The Trusts have undertaken three thematic initiatives to help plug some of the large gaps in India’s education sector. The Parag project supports educational development and dissemination through children’s books in Indian languages. The Trusts are also working on improving teacher training, with plans for a nodal centre and regional hubs.

Additionally, there are currently three key interventions in the technology and education space: CLIx, or the ‘connected learning initiative’; the ‘integrated technology in education’ project; and a programme to create educational material in Hindi and other Indian languages.

report
Innovation
Tech power to the fore

Innovation has the power to harness new technologies to create novel and better solutions that can address developmental challenges. That’s the big reason why it is an important pillar in the design and implementation strategy adopted by the Tata Trusts for their social uplift projects.

Take the example of capacity-building in the Indian government’s Swachh Bharat Mission. The Tata Trusts used virtual classroom technology to connect to people in remote rural regions and villages, using multiple ‘classrooms’ linked to a single studio.

Digital literacy

One of the Trusts’ programmes with technology at its heart is ‘Internet Saathi’, developed in partnership with Google India. Internet saathis (or companions) are rural women trained on smartphones and tablets to be digital guides for rural communities.

Data-driven governance is another technology-driven project, as is the ‘village transformation project’, which combines the strengths of the state government, corporate donors and philanthropic foundations. Social innovation is a powerful tool for change, and the Trusts are enabling this through the Foundation for Innovation and Social Entrepreneurship.

report
Institutions
The building of knowledge

Building institutions of knowledge and ramparts of research has been a hallmark of the Tata Trusts’ work in supporting and enabling the spread of academic excellence in India.

The Trusts’ role in establishing and backing some of the country’s best-known institutions for higher learning has been sustained for more than a century and covers a wide spectrum of disciplines, from the fundamental and social sciences to medicine and the arts.

The first such institution to benefit from the Tata philosophy of philanthropy was the Indian Institute of Science, established in Bengaluru in 1911.

The Tata Institute of Social Sciences, established in Bombay in 1936, has done standout work in social development. The Tata Memorial Centre, set up in Bombay (now Mumbai) in 1941, has become a global benchmark in cancer research and treatment.

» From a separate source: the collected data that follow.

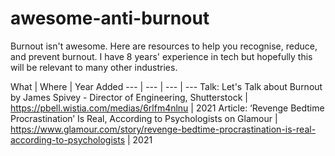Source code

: # awesome-anti-burnout
Burnout isn't awesome. Here are resources to help you recognise, reduce, and prevent burnout. I have 8 years' experience in tech but hopefully this will be relevant to many other industries. 

What | Where | Year Added
--- | --- | --- | ---
Talk: Let's Talk about Burnout by James Spivey - Director of Engineering, Shutterstock  | https://pbell.wistia.com/medias/6rlfm4nlnu | 2021
Article: ‘Revenge Bedtime Procrastination’ Is Real, According to Psychologists on Glamour | https://www.glamour.com/story/revenge-bedtime-procrastination-is-real-according-to-psychologists | 2021
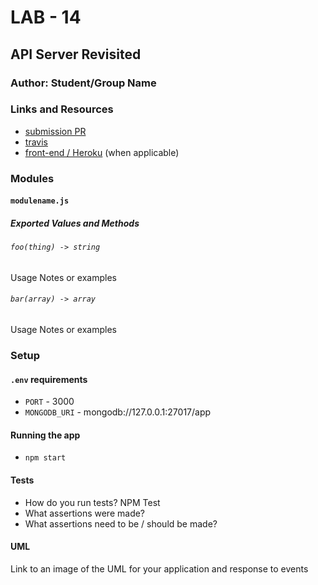 # LAB - 14

## API Server Revisited

### Author: Student/Group Name

### Links and Resources
* [submission PR](http://xyz.com)
* [travis](http://xyz.com)
* [front-end / Heroku](http://xyz.com) (when applicable)



### Modules
#### `modulename.js`
##### Exported Values and Methods

###### `foo(thing) -> string`
Usage Notes or examples

###### `bar(array) -> array`
Usage Notes or examples

### Setup
#### `.env` requirements
* `PORT` - 3000
* `MONGODB_URI` - mongodb://127.0.0.1:27017/app

#### Running the app
* `npm start`

  
#### Tests
* How do you run tests? NPM Test
* What assertions were made?
* What assertions need to be / should be made?

#### UML
Link to an image of the UML for your application and response to events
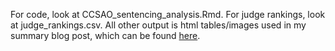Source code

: For code, look at CCSAO_sentencing_analysis.Rmd. For judge rankings, look at judge_rankings.csv. All other output is html tables/images used in my summary blog post, which can be found [here](https://jaketg97.github.io/Jacob-Toner-Gosselin/cook_county_sentencing/judging_judges).
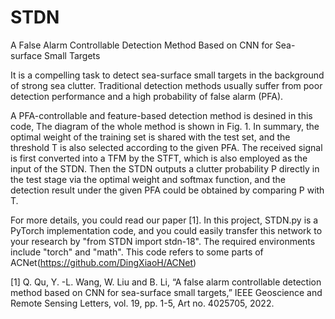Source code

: # STDN
A False Alarm Controllable Detection Method Based on CNN for Sea-surface Small Targets

It is a compelling task to detect sea-surface small targets in the background of strong sea clutter. Traditional detection methods usually suffer from poor detection performance and a high probability of false alarm (PFA).

A PFA-controllable and feature-based detection method is desined in this code, The diagram of the whole method is shown in Fig. 1. In summary, the optimal weight of the training set is shared with the test set, and the threshold T is also selected according to the given PFA. The received signal is first converted into a TFM by the STFT, which is also employed as the input of the STDN. Then the STDN outputs a clutter probability P directly in the test stage via the optimal weight and softmax function, and the detection result under the given PFA could be obtained by comparing P with T.

For more details, you could read our paper [1]. In this project, STDN.py is a PyTorch implementation code, and you could easily transfer this network to your research by "from STDN import stdn-18". The required environments include "torch" and "math". This code refers to some parts of ACNet(https://github.com/DingXiaoH/ACNet)

[1] Q. Qu, Y. -L. Wang, W. Liu and B. Li, “A false alarm controllable detection method based on CNN for sea-surface small targets,” IEEE Geoscience and Remote Sensing Letters, vol. 19, pp. 1-5, Art no. 4025705, 2022.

The Tata Institute of Fundamental Research, established in 1945 in Bombay, is another remarkable institution. The Tata Medical Center, set up in 2011 in Kolkata, has in a short span of time grown to become a world-class facility, and one that offers treatment free of cost to about half of its patients.

The Tata Trusts have also initiated several collaborations that add to their institutional support roster, including with the Indian Institute of Technology Bombay, the Massachusetts Institute of Technology, Harvard Business School, Cornell University, the University of Chicago and the University of California San Diego.